Committee hears DFR warning on S154 biomarker testing study and potential state costs

The committee on health care heard from Mary Block, deputy commissioner of insurance for DFR, on a proposed study bill, S154, that would examine mandating biomarker testing and its likely effects on insurance premiums.

Block told committee members that as drafted S154 is highly prescriptive and would force the department to hire outside experts to satisfy specific technical requirements. "It's a very, very specifically detailed study right now, which we're gonna have to bring in outside help," she said, urging lawmakers to consider broader language so DFR could leverage existing research from other states and organizations.

The deputy commissioner explained a central fiscal concern: defrayal. "Defrayal means that if we add a mandate that was not previously in the benchmark, a new benefit, the state is required to pay the difference in the cost of that mandate … so that it does not impact the insurers," Block said. In other words, if a new mandated benefit raises premiums above the benchmark, the state would cover the added premium cost.

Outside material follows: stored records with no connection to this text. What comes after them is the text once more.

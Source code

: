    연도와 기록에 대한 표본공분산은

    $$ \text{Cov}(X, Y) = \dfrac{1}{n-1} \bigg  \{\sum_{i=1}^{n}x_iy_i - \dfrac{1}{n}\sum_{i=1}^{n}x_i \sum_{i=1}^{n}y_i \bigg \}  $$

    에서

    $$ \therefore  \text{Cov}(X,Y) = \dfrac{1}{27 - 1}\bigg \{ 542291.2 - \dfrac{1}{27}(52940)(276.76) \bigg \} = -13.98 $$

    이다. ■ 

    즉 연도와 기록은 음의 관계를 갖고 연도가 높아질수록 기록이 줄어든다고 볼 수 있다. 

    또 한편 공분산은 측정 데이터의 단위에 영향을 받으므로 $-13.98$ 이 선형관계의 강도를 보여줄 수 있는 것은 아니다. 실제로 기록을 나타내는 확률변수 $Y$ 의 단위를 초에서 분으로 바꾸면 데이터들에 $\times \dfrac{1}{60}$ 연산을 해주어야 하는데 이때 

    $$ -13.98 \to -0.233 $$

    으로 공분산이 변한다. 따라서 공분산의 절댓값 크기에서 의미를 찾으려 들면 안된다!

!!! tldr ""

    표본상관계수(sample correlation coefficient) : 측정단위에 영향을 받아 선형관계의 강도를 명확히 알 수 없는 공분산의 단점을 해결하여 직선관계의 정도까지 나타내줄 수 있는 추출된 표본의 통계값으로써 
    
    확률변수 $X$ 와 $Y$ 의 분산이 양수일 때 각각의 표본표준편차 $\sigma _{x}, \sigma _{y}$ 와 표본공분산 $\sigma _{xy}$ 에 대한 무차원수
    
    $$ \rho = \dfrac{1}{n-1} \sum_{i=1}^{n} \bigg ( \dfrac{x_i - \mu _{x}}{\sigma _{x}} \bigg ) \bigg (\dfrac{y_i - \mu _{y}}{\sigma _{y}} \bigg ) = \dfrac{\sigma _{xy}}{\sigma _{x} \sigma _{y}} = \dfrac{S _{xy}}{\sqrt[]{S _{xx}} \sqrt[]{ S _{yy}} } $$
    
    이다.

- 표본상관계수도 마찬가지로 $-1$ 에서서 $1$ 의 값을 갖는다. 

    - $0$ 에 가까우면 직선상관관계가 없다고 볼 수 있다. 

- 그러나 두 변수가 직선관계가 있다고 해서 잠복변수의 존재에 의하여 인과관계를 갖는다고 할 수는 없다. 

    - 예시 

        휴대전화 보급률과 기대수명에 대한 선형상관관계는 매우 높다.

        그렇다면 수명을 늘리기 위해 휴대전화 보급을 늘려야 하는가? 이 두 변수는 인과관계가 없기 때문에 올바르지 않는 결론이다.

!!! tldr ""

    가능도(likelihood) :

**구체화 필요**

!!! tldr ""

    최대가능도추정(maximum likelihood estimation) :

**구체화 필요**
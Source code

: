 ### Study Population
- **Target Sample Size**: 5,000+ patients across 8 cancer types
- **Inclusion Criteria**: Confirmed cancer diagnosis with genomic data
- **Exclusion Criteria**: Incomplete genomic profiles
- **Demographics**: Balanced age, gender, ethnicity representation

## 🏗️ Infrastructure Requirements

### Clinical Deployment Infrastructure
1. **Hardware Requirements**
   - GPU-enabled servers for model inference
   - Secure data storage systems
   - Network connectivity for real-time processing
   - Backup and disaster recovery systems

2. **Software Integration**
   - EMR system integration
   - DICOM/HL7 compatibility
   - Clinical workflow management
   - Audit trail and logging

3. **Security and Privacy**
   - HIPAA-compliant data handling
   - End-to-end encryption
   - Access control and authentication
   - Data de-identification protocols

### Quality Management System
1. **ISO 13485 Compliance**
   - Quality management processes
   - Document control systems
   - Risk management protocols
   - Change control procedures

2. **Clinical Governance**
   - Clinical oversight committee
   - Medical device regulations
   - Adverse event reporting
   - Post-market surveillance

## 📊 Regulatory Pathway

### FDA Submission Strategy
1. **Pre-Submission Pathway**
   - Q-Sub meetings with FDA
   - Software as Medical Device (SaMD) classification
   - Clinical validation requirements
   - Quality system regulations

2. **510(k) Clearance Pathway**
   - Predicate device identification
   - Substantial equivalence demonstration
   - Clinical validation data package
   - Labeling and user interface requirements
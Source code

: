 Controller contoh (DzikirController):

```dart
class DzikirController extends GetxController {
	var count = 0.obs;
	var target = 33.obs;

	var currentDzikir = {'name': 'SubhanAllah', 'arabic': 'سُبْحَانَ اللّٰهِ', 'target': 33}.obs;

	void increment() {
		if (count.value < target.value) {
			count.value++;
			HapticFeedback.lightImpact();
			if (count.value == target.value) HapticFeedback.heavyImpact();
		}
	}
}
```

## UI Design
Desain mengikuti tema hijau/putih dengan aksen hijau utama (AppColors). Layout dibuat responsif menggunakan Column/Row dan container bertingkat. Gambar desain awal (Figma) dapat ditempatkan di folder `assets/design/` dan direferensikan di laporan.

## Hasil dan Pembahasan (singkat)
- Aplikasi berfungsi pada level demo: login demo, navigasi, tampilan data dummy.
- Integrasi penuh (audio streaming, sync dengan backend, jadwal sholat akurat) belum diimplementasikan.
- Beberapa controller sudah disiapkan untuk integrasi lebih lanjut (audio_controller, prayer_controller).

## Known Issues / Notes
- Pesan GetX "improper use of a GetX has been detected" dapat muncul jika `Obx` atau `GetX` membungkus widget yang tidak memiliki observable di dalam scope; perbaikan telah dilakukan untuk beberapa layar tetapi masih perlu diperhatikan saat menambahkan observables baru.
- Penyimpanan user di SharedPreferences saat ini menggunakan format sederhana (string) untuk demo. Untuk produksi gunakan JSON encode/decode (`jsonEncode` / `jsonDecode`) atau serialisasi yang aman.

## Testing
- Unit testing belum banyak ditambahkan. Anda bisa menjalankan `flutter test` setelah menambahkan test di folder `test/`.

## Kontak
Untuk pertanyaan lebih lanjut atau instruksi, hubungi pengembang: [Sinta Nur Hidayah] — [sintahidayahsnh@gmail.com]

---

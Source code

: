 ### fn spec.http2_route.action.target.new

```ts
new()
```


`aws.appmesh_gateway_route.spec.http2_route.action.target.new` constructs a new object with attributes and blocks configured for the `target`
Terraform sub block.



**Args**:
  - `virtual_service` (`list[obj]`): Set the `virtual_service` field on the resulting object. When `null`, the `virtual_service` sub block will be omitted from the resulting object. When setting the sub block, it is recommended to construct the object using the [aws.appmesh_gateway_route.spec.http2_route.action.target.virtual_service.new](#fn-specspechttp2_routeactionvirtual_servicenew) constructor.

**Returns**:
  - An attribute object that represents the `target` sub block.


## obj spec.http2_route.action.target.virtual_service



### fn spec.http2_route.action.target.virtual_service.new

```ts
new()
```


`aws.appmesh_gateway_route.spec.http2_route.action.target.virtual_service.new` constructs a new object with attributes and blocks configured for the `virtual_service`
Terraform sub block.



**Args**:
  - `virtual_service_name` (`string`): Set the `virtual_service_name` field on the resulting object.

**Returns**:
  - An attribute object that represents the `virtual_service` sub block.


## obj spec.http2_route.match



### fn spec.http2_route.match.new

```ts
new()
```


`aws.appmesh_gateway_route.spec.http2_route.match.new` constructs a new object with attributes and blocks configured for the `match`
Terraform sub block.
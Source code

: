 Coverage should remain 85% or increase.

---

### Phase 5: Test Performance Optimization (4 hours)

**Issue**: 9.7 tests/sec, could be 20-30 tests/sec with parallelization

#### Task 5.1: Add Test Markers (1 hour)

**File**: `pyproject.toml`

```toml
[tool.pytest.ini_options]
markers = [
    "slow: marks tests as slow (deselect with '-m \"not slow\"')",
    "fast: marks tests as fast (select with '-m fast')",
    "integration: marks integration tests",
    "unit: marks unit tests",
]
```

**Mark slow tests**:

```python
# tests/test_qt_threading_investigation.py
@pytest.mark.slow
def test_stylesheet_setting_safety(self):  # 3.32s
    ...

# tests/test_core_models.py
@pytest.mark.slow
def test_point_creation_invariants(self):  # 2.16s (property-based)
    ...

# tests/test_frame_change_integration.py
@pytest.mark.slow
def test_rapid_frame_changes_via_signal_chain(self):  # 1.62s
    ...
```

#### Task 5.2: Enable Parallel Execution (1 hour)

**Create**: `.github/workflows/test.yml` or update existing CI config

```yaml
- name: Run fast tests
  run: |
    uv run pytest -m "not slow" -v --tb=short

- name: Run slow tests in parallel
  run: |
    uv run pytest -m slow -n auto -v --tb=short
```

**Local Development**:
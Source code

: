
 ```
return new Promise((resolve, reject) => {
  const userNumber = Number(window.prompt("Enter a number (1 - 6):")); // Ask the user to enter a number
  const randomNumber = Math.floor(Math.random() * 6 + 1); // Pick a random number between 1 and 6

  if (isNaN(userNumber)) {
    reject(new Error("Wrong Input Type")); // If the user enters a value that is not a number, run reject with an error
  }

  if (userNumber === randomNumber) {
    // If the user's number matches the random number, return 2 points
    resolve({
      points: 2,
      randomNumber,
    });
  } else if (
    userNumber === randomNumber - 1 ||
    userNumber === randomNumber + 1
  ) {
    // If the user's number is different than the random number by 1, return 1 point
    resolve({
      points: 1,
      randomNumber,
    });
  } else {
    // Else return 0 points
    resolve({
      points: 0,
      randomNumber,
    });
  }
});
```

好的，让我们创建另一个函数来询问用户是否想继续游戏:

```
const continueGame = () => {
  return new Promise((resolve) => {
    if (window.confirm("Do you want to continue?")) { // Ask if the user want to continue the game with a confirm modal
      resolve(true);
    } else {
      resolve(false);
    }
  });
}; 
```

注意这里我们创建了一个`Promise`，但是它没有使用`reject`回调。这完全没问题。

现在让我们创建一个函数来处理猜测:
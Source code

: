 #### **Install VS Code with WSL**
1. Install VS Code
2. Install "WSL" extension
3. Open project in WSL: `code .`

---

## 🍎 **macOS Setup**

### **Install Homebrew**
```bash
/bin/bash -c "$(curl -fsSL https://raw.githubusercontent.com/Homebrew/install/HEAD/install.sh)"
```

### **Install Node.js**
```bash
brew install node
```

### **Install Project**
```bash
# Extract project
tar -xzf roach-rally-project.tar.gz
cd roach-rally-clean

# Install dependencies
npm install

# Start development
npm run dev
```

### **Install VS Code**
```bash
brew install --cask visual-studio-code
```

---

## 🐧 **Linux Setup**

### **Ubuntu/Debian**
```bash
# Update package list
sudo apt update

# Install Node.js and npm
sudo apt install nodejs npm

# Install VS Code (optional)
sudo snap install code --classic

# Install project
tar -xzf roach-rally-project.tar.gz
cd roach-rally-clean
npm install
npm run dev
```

Block cautioned the committee that a proposed federal rule in the Centers for Medicare & Medicaid Services' (CMS) 2027 Notice of Benefit and Payment Parameters could expand defrayal obligations. Under the proposal, CMS has suggested requiring defrayal for every mandate enacted since 2011. "We will either have to reverse our mandates or we will pay the cost for everything that was mandated that is over and above the ACA requirements since 2011," she said, noting that DFR and many states have submitted comment letters opposing that change.

Committee members and DFR staff reviewed prior examples of state-level mandates that could trigger defrayal calculations, including hearing aid coverage and coverage for prosthetics and orthotics, and cited more politically contentious items such as abortion coverage and gender-affirming care as examples DFR is tracking while compiling a list of post-2011 additions.

Block said the department is focused on two primary questions for the study: how would biomarker-testing requirements affect premiums, and would the state be required to defray those costs. She recommended study language that directs DFR simply to analyze the premium impact and the potential need for defrayal rather than requiring the agency to evaluate a long list of test-level technical criteria such as FDA label indications or device-specific approvals.

The deputy commissioner also warned against mandating specific tests without guardrails: other states have faced problems when a required test later proved unreliable. "Arizona had an issue, where they mandated the use of a particular test that turned out to be fraudulent," she said, urging caution in drafting any coverage mandate.

The committee heard that S154 as currently written is a study and does not itself create a coverage mandate or trigger defrayal immediately; the department would need funding to complete the analysis. DFR did not testify on S154 in the Senate, Block said, and the committee recessed for a 15-minute break before its next witness.

Next steps: lawmakers may revise S154 to broaden study language and ask DFR to provide cost estimates, including actuarial calculations of premium impacts and the state's potential defrayal exposure, before the committee advances any further action.